I found myself looking up word after word and stumbling to reach a rhythm in its pages. The descriptions of Botswana and Victoria Falls both made me want to drop anything and fly halfway around the world. Now I have.
"Set in Botswana in the days before the end of apartheid, Norman Rush's novel is, essentially, a comedy of manners played out in Austen's approved milieu: a country village. Granted, the village in question, Tsau, is a utopian society created by the great American anthropologist Nelson Denoon, and run largely by and for disenfranchised and abused African women. Still, the issue that interests Rush (and the one that fueled Austen's novels) is the age-old question of who mates with whom, and why? The unnamed narrator is a 32-year-old postgraduate student in anthropology whose dissertation has just gone south on her. Drifting around the edges of the expatriate community in Gaborone, the capital of Botswana, she first meets Denoon:
"He was smiling at Kgosetlemang--the event was to be considered over with, clearly--and I could tell that his gingivae were as good as mine; which is saying a lot. I attend to my gums. People in the bush don't always attend to their oral hygiene, not to mention other niceties. There was no sign of that here. I of course am fanatical about my gums because my idea of what the movie I Wake Up Screaming is about is a woman who has to keep dating to find her soulmate and she's had to get dentures.
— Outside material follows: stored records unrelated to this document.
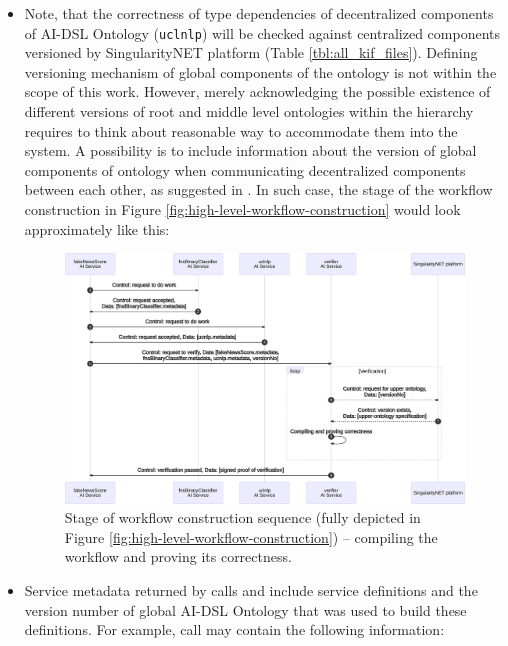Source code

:\documentclass[]{report}
\begin{document}
\begin{enumerate}
\begin{itemize}

	\item Note, that the correctness of type dependencies of decentralized components of 
	AI-DSL Ontology (\texttt{uclnlp}) will be checked against centralized
	components versioned by SingularityNET platform (Table \ref{tbl:all_kif_files}). Defining
	versioning mechanism of global components of the ontology is not within the scope 
	of this work. However, merely acknowledging the possible existence of different 
	versions of root and middle level ontologies within the hierarchy requires to 
	think about reasonable way to accommodate them into the system. A possibility 
	is to include information about the version of global components of ontology when 
	communicating decentralized components between each other, 
	as suggested in \cite{YvesHellenschmidt2002}. 
	In such case, the stage  of the workflow construction 
	in Figure \ref{fig:high-level-workflow-construction} would look approximately like this:
	
\begin{figure}[H]
	\centering
	\includegraphics[width=1\textwidth]{../../../ontology/images/verification_for_workflow_correctness.png}
	\captionsetup{width=0.9\linewidth}
	\caption{\label{fig:verification-sequence}Stage  of workflow construction 
		sequence (fully depicted in Figure \ref{fig:high-level-workflow-construction}) -- compiling the workflow and
		proving its correctness.}
\end{figure}	
	
	\item Service metadata returned by calls  and  include service definitions
	and the version number of global AI-DSL Ontology that was used to build these definitions. For
	example, call  may contain the following information:


\end{itemize}
\end{enumerate}
\end{document}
I have very long-range anxieties.
"Entranced by this potential soulmate, our heroine strikes out into the Kalahari Desert with a couple of donkeys and follows him to his utopia where sexual attraction, regional politics, and social experimentation make for very strange bedfellows, indeed."
It might have been the book that swayed me toward this trip versus Kenya and Tanzania, away from the cradle of civilization, to this nation that remained 88 percent undeveloped.
It might have swayed me toward a better dictionary, as well.
Written on December 15 and autoposted to correlate with the trip.